Between 15 and 20 percent of “common colds” in the U.S. each year are due to a corona virus (229e to be specific). If you get the press and people believing that “Coronavirus is a blood disease too” you’re going to make things worse. Dumbing down the broad strokes is a terrible idea and something most scientists in the public eye do out of hubris and from being told they have to. It is better to gloss over fine details than to screw up the fundamentals.
Rant over.
The two hypotheses could explain the rumor/appearance of two different strains running through the infected populations. It could come down to bodies that can resist one result but not the other. That is what makes the thankfully rare cases of multi-system infections so dangerous.
It may yet be the case that a small difference does exist in sub strains and that one produces the hypoxia by glomming onto the blood cells and the other by messing with the lungs themselves.
To me though, there is a metric that begs for explanation: the much higher rate of male deaths. I seem to recall that in some locations we are looking at a 70/30 split. If this is true and social factors can be ruled out it could be a huge clue to what is going on in an infection. Sadly with Genderism running rampage these days I doubt we would see many, if any, studies.
A tricky subject, at least for me, but anyway, what I get from your comments are:
1. Lax terminology adds to confusion, agreed.
The type of virus (Coronavirus), within the type this particular virus (SARS-CoV-2), the medical condition suffered by people who get it (COVID-19 aka Wuhu, C-19, etc.)?
2. Explaining observations by assuming not a two-pronged weapon but two different strains.
3. Genderism!
Yes, to all of #1 - you got it correctly. Item 2 is where it gets a bit tricky because we are still under a wide range of conditions - most of which are not conducive to a proper analysis. The initial assumptions and claims were that there were two different strains. This is not a common occurrence and most media, being scientifically illiterate or even "anti-literate", glom onto things like "could be" or "is possible". That we have an pair of general conditions emerging could point to two strains but is more likely it is a result of different conditions in a host.
A good way to conceptualize that (and to be clear this is ALL pseudo-scientific hypothesizing for dialectic purposes) imagine that humans have, in they lungs and blood, a set of three consistent ranges of pH - acidity vs alkalinity.

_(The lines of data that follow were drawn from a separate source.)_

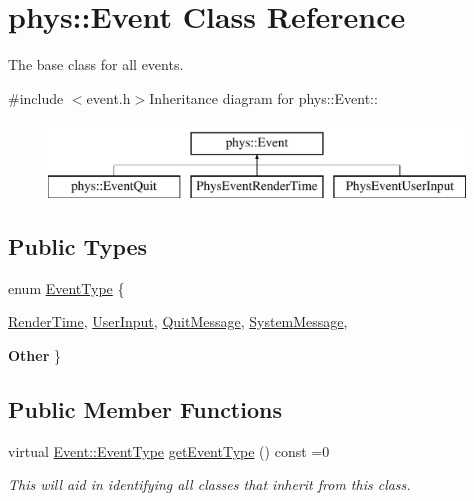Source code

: \hypertarget{classphys_1_1Event}{
\section{phys::Event Class Reference}
\label{d5/dcb/classphys_1_1Event}
}


The base class for all events.  


{\ttfamily \#include $<$event.h$>$}Inheritance diagram for phys::Event::\begin{figure}[H]
\begin{center}
\leavevmode
\includegraphics[height=2cm]{d5/dcb/classphys_1_1Event}
\end{center}
\end{figure}
\subsection*{Public Types}
\begin{DoxyCompactItemize}
\item 
enum \hyperlink{classphys_1_1Event_af5fdbb3e08d8e578d58770fbc606fda7}{EventType} \{ \par
\hyperlink{classphys_1_1Event_af5fdbb3e08d8e578d58770fbc606fda7a72c30ea5e5c4f5cb55382ad0d1317aa8}{RenderTime}, 
\hyperlink{classphys_1_1Event_af5fdbb3e08d8e578d58770fbc606fda7a91c3cf8e29385c1e10925d3bd4778cfc}{UserInput}, 
\hyperlink{classphys_1_1Event_af5fdbb3e08d8e578d58770fbc606fda7a085b70182742e0cc874f04f8aa615ff0}{QuitMessage}, 
\hyperlink{classphys_1_1Event_af5fdbb3e08d8e578d58770fbc606fda7a7558324b74ee7b6ec1e69d7ab1a13749}{SystemMessage}, 
\par
{\bfseries Other}
 \}
\end{DoxyCompactItemize}
\subsection*{Public Member Functions}
\begin{DoxyCompactItemize}
\item 
virtual \hyperlink{classphys_1_1Event_af5fdbb3e08d8e578d58770fbc606fda7}{Event::EventType} \hyperlink{classphys_1_1Event_ac2c0623a6bc399e62f4b9fb2c022ea73}{getEventType} () const =0
\begin{DoxyCompactList}\small\item\em This will aid in identifying all classes that inherit from this class. \item\end{DoxyCompactList}\end{DoxyCompactItemize}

Since virus replication is sensitive to pH (this is actually the main way chloroquine works in an anti-viral capacity) if your lungs have a pH level that is beneficial to the virus' reproduction you would be more likely to get lung-sick with it. You could say the same about your blood.

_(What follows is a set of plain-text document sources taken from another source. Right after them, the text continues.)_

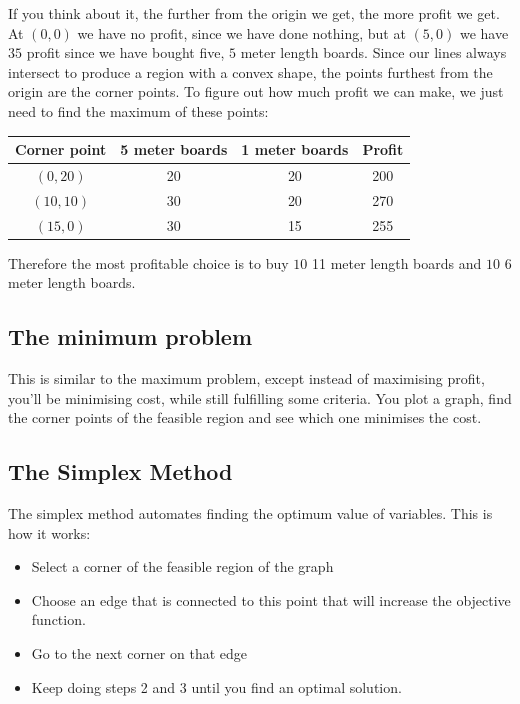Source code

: If you think about it, the further from the origin we get, the more profit we
get. At $(0,0)$ we have no profit, since we have done nothing, but at $(5,0)$ we
have $35$ profit since we have bought five, $5$ meter length boards. Since our
lines always intersect to produce a region with a convex shape, the points
furthest from the origin are the corner points. To figure out how much profit we
can make, we just need to find the maximum of these points:

\begin{center}
  \begin{tabular}{c | c | c | c}
    \textbf{Corner point} & \textbf{5 meter boards} & \textbf{1 meter boards}
      & \textbf{Profit}\\  \hline
    $(0,20)$  & 20 & 20 & 200\\ \hline
    $(10,10)$ & 30 & 20 & 270\\ \hline
    $(15,0)$  & 30 & 15 & 255\\
  \end{tabular}
\end{center}

Therefore the most profitable choice is to buy $10$ 11 meter length boards and
$10$ 6 meter length boards.

\subsection{The minimum problem}

This is similar to the maximum problem, except instead of maximising profit,
you'll be minimising cost, while still fulfilling some criteria. You plot a
graph, find the corner points of the feasible region and see which one minimises
the cost.


\subsection{The Simplex Method}

The simplex method automates finding the optimum value of variables. This is
how it works:

\begin{itemize}
  \item Select a corner of the feasible region of the graph
  \item Choose an edge that is connected to this point that will increase the
  objective function.
  \item Go to the next corner on that edge
  \item Keep doing steps 2 and 3 until you find an optimal solution.
\end{itemize}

Now imagine, for whatever reason, your serum pH is beneficial to the virus but your lungs no so much. Now imagine that generally speaking most people would fall into the combination of categories mixing those two.
It would be reasonable then, in this imaginary scenario, to see different results from the same virus with no mutation at all. If you have + blood and - lungs, you could see, theoretically, the hypoxic reaction. If you have - blood and + lungs, you could instead see the "more traditional" lung infection. You could carry that further and imagine that +blood and +lung is the worst combination and the -/- could mean a cough, some hacking, maybe a small fever or not, and you move on. Sadly, people in today's media find that to be too much of a concept to either understand or convey. So they go with "ZOMG muh virus is mutating".
On #3, yeah, sadly. I have zero doubt that if it were reversed it would be plastered everywhere, movies made, and a ribbon color dedicated to "raising awareness" of how the virus is somehow sexist (and the Patriarchy knew it so they delayed doing anything cuz ... patriarchy!).